**What you are asked to do:**
Every record that follows must be duplicated exactly, with images left out.

*** Opening of Material for this task ***

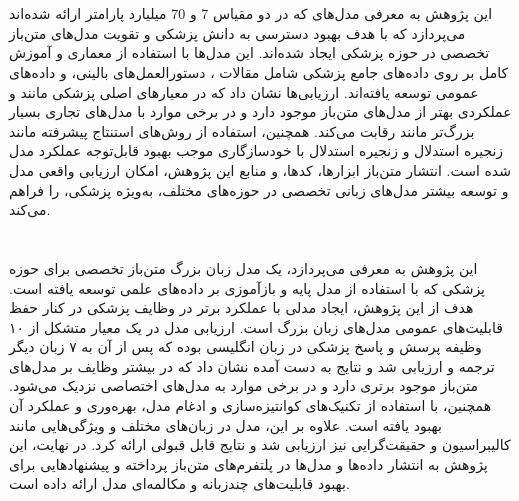 \documentclass[11pt, a4paper, oneside]{book}
\begin{document}
		\section{}
			این پژوهش به معرفی مدل‌های  که در دو مقیاس 7 و 70 میلیارد پارامتر ارائه شده‌اند می‌پردازد که با هدف بهبود دسترسی به دانش پزشکی و تقویت مدل‌های متن‌باز تخصصی در حوزه پزشکی ایجاد شده‌اند. این مدل‌ها با استفاده از معماری  و آموزش کامل بر روی داده‌های جامع پزشکی شامل مقالات ، دستورالعمل‌های بالینی، و داده‌های عمومی توسعه یافته‌اند. ارزیابی‌ها نشان داد که  در معیارهای اصلی پزشکی مانند  و  عملکردی بهتر از مدل‌های متن‌باز موجود دارد و در برخی موارد با مدل‌های تجاری بسیار بزرگ‌تر مانند  رقابت می‌کند. همچنین، استفاده از روش‌های استنتاج پیشرفته مانند زنجیره استدلال  و زنجیره استدلال با خودسازگاری  موجب بهبود قابل‌توجه عملکرد مدل شده است. انتشار متن‌باز ابزارها، کدها، و منابع این پژوهش، امکان ارزیابی واقعی مدل و توسعه بیشتر مدل‌های زبانی تخصصی در حوزه‌های مختلف، به‌ویژه پزشکی، را فراهم می‌کند. \cite{chen_meditron-70b_2023}
	
		\section{}
			این پژوهش به معرفی  می‌پردازد، یک مدل زبان بزرگ متن‌باز تخصصی برای حوزه پزشکی که با استفاده از مدل پایه  و بازآموزی بر داده‌های علمی  توسعه یافته است. هدف از این پژوهش، ایجاد مدلی با عملکرد برتر در وظایف پزشکی در کنار حفظ قابلیت‌های عمومی مدل‌های زبان بزرگ است. ارزیابی مدل در یک معیار متشکل از ۱۰ وظیفه پرسش و پاسخ پزشکی در زبان انگلیسی بوده که پس از آن به ۷ زبان دیگر ترجمه و ارزیابی شد و نتایج به دست آمده نشان داد که  در بیشتر وظایف بر مدل‌های متن‌باز موجود برتری دارد و در برخی موارد به مدل‌های اختصاصی نزدیک می‌شود. همچنین، با استفاده از تکنیک‌های کوانتیزه‌سازی و ادغام مدل، بهره‌وری و عملکرد آن بهبود یافته است. علاوه بر این، مدل در زبان‌های مختلف و ویژگی‌هایی مانند کالیبراسیون و حقیقت‌گرایی نیز ارزیابی شد و نتایج قابل قبولی ارائه کرد. در نهایت، این پژوهش به انتشار داده‌ها و مدل‌ها در پلتفرم‌های متن‌باز پرداخته و پیشنهادهایی برای بهبود قابلیت‌های چندزبانه و مکالمه‌ای مدل ارائه داده است. \cite{labrak_biomistral_2024}
		
\end{document}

*** Close of Material for this task ***

**Written response:**
 \documentclass[11pt, a4paper, oneside]{book}
\begin{document}
		\section{}
			این پژوهش به معرفی مدل‌های  که در دو مقیاس 7 و 70 میلیارد پارامتر ارائه شده‌اند می‌پردازد که با هدف بهبود دسترسی به دانش پزشکی و تقویت مدل‌های متن‌باز تخصصی در حوزه پزشکی ایجاد شده‌اند. این مدل‌ها با استفاده از معماری  و آموزش کامل بر روی داده‌های جامع پزشکی شامل مقالات ، دستورالعمل‌های بالینی، و داده‌های عمومی توسعه یافته‌اند. ارزیابی‌ها نشان داد که  در معیارهای اصلی پزشکی مانند  و  عملکردی بهتر از مدل‌های متن‌باز موجود دارد و در برخی موارد با مدل‌های تجاری بسیار بزرگ‌تر مانند  رقابت می‌کند. همچنین، استفاده از روش‌های استنتاج پیشرفته مانند زنجیره استدلال  و زنجیره استدلال با خودسازگاری  موجب بهبود قابل‌توجه عملکرد مدل شده است. انتشار متن‌باز ابزارها، کدها، و منابع این پژوهش، امکان ارزیابی واقعی مدل و توسعه بیشتر مدل‌های زبانی تخصصی در حوزه‌های مختلف، به‌ویژه پزشکی، را فراهم می‌کند. \cite{chen_meditron-70b_2023}
	
		\section{}
			این پژوهش به معرفی  می‌پردازد، یک مدل زبان بزرگ متن‌باز تخصصی برای حوزه پزشکی که با استفاده از مدل پایه  و بازآموزی بر داده‌های علمی  توسعه یافته است. هدف از این پژوهش، ایجاد مدلی با عملکرد برتر در وظایف پزشکی در کنار حفظ قابلیت‌های عمومی مدل‌های زبان بزرگ است. ارزیابی مدل در یک معیار متشکل از ۱۰ وظیفه پرسش و پاسخ پزشکی در زبان انگلیسی بوده که پس از آن به ۷ زبان دیگر ترجمه و ارزیابی شد و نتایج به دست آمده نشان داد که  در بیشتر وظایف بر مدل‌های متن‌باز موجود برتری دارد و در برخی موارد به مدل‌های اختصاصی نزدیک می‌شود. همچنین، با استفاده از تکنیک‌های کوانتیزه‌سازی و ادغام مدل، بهره‌وری و عملکرد آن بهبود یافته است. علاوه بر این، مدل در زبان‌های مختلف و ویژگی‌هایی مانند کالیبراسیون و حقیقت‌گرایی نیز ارزیابی شد و نتایج قابل قبولی ارائه کرد. در نهایت، این پژوهش به انتشار داده‌ها و مدل‌ها در پلتفرم‌های متن‌باز پرداخته و پیشنهادهایی برای بهبود قابلیت‌های چندزبانه و مکالمه‌ای مدل ارائه داده است. \cite{labrak_biomistral_2024}
		
\end{document}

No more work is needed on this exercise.